A foggy gloom has descended over the city, and as I stand on our balcony, I can’t help but think how often I fail miserably at loving others, let alone my enemies. How often I cut people off or cut them up, how often I get into arguments or discussions that produce nothing but more angst and more despair, and how often I justify my actions by telling myself that I am on the right side or that I am right. It seems as though my desire is for others to do what I refuse to even attempt to do myself. More than anything though, I want people to be good… good like me. Except I’m not good. Not always. Sometimes I’m a jerk. Sometimes I say and think horrible things. But that isn’t all of me, even when I act like an ass. It isn’t “me”. It’s only part of me. If it was all there was to who I am, it would make sense for some people in this world to hate me, but I also know that I’m capable of good things, too.

It is impossible to love an idea you hate.

It is impossible to love a behavior you find detestable.

People however, are not one idea or one behavior. What’s true of me is true of everyone else. The woman in Starbucks may have been acting like a snob, but she was also lonely. She may have been rude, but she was also friendly with the old man. Our brains naturally label and generalize to help us sort through the constant stream of information, but too often we get caught up in labeling people. Conservative. Liberal. Atheist. Christian. Snob. Elitist. I know I do. But there’s no way we can even attempt to love others, let alone our enemies, if we don’t see in others what we recognize in ourselves, if we don’t understand that we are all an illogical collection of paradoxes and contradictions, of darkness and light, of good and evil.

Unlike our other dreams however, there’s no payout when it comes to doing the impossible. No financial rewards. No fame. People will not recognize you on the street. But my prayer this week is that you’ll see the other benefits that come from attempting God’s greatest test, that you’ll know a life of love and caring beyond what you’d ever hoped for, and that one day you’ll realize that you did, in fact, change the world. And when people around you, including your religious leaders, excuse you from this task by offering a new volume of reasons for its dismissal and exactly why it’s impossible, you’ll know what to say.

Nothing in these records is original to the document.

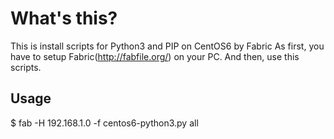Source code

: # What's this?

This is install scripts for Python3 and PIP on CentOS6 by Fabric
As first, you have to setup Fabric(http://fabfile.org/) on your PC.
And then, use this scripts.

## Usage

$ fab -H 192.168.1.0 -f centos6-python3.py all
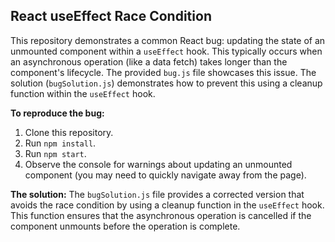 ## React useEffect Race Condition

This repository demonstrates a common React bug: updating the state of an unmounted component within a `useEffect` hook.  This typically occurs when an asynchronous operation (like a data fetch) takes longer than the component's lifecycle.  The provided `bug.js` file showcases this issue.  The solution (`bugSolution.js`) demonstrates how to prevent this using a cleanup function within the `useEffect` hook.

**To reproduce the bug:**
1. Clone this repository.
2. Run `npm install`.
3. Run `npm start`.
4. Observe the console for warnings about updating an unmounted component (you may need to quickly navigate away from the page).

**The solution:**
The `bugSolution.js` file provides a corrected version that avoids the race condition by using a cleanup function in the `useEffect` hook. This function ensures that the asynchronous operation is cancelled if the component unmounts before the operation is complete. 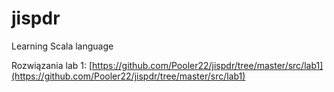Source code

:# jispdr
Learning Scala language

Rozwiązania lab 1:
[https://github.com/Pooler22/jispdr/tree/master/src/lab1](https://github.com/Pooler22/jispdr/tree/master/src/lab1)
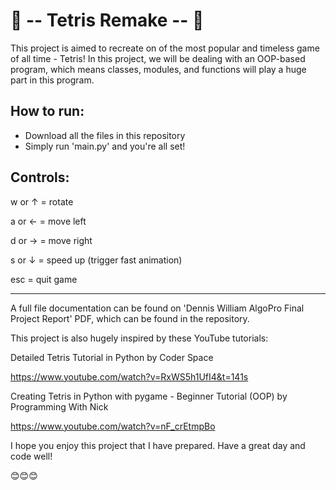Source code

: 👾 -- Tetris Remake -- 👾
=

This project is aimed to recreate on of the most popular and timeless game of all time - Tetris!
In this project, we will be dealing with an OOP-based program, which means classes, modules, and functions will play a huge part in this program.

How to run:
-

- Download all the files in this repository
- Simply run 'main.py' and you're all set!

Controls:
-

w or ↑ = rotate

a or ← = move left

d or → = move right

s or ↓ = speed up (trigger fast animation)

esc = quit game

-----------------------------------------------

A full file documentation can be found on 'Dennis William AlgoPro Final Project Report' PDF, which can be found in the repository.

This project is also hugely inspired by these YouTube tutorials:

Detailed Tetris Tutorial in Python by Coder Space

https://www.youtube.com/watch?v=RxWS5h1UfI4&t=141s

Creating Tetris in Python with pygame - Beginner Tutorial (OOP) by Programming With Nick

https://www.youtube.com/watch?v=nF_crEtmpBo

I hope you enjoy this project that I have prepared. Have a great day and code well!

😊😊😊
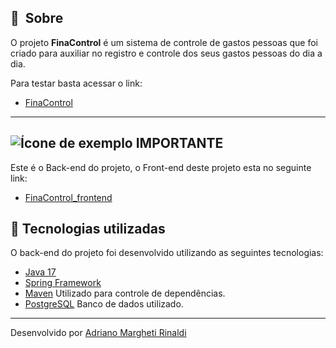 ## 🔖&nbsp; Sobre

O projeto **FinaControl** é um sistema de controle de gastos pessoas que foi criado para auxiliar no registro e controle dos seus gastos pessoas do dia a dia.

Para testar basta acessar o link:
- [FinaControl](https://finacontrol.up.railway.app/)

---

## ![Ícone de exemplo](https://api.iconify.design/ic:twotone-chrome-reader-mode.svg?color=%23c82828) IMPORTANTE
Este é o Back-end do projeto, o Front-end deste projeto esta no seguinte link:
- [FinaControl_frontend](https://github.com/adrianorinaldi/FinaControl_frontend.git)

 
## 🚀 Tecnologias utilizadas

O back-end do projeto foi desenvolvido utilizando as seguintes tecnologias:

- [Java 17](https://docs.oracle.com/en/java/)
- [Spring Framework](https://spring.io/projects/spring-framework)
- [Maven](https://mvnrepository.com/) Utilizado para controle de dependências.
- [PostgreSQL](https://www.postgresql.org/) Banco de dados utilizado.

---

Desenvolvido por [Adriano Margheti Rinaldi](https://www.linkedin.com/in/adriano-rinaldi-dev/)

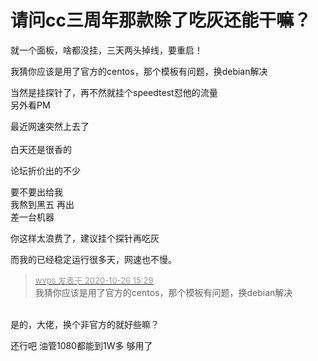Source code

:# 请问cc三周年那款除了吃灰还能干嘛？


就一个面板，啥都没挂，三天两头掉线，要重启！<img src="static/image/smiley/default/mad.gif" smilieid="11" border="0" alt="" />

我猜你应该是用了官方的centos，那个模板有问题，换debian解决

当然是挂探针了，再不然就挂个speedtest怼他的流量<br />
另外看PM

最近网速突然上去了<br />
<br />
白天还是很香的

论坛折价出的不少

要不要出给我 <br />
我熬到黑五 再出<br />
差一台机器<br />


你这样太浪费了，建议挂个探针再吃灰

而我的已经稳定运行很多天，网速也不慢。<img src="static/image/smiley/default/lol.gif" smilieid="12" border="0" alt="" />

<div class="quote"><blockquote><font size="2"><a href="https://www.hostloc.com/forum.php?mod=redirect&amp;goto=findpost&amp;pid=9354357&amp;ptid=758610" target="_blank"><font color="#999999">wvps 发表于 2020-10-26 15:29</font></a></font><br />
我猜你应该是用了官方的centos，那个模板有问题，换debian解决</blockquote></div><br />
是的，大佬，换个非官方的就好些嘛？<br />


还行吧 油管1080都能到1W多 够用了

“It’s not impossible, just difficult.”

-Steve

Authour's Note: Loving your enemy, both as a concept and practically, never means staying in abusive situations, be it verbal or physical. Toxic environments are to be avoided because our ability to love others is always weighed against our ability to love and care for ourselves. The problem of domestic abuse in the church (as in societyt) is a long one, but in the church it is particularly disgraceful when some preacher's use that which we consider to be sacred (the Bible) as a tool for power and control. (I'm talking to you, John Piper and Mark Driscoll) the Bible was never intended as a weapon to keep people in line. It is the story of a God and His people. To willfully submit to abuse is not to love someone. It is, in fact, quite the opposite as it enables anger and hatred. We need to stop enabling abusers and confront them with the truth of their hurtfulness. That is love.
That the church so often covers up domestic abuse is one of its most disgusting and not-so-secret secrets. If you are in an abusive relationship, please take the necessary steps to get out, and do not let a pastor or preacher (like Piper) convince you that you do not have a right to a safe life. No matter how much they twist Scripture, understand God wants you to be in a position to love people, and when we hate ourselves, the result of such abuse, we cannot love others or experience God's love as he intends for us.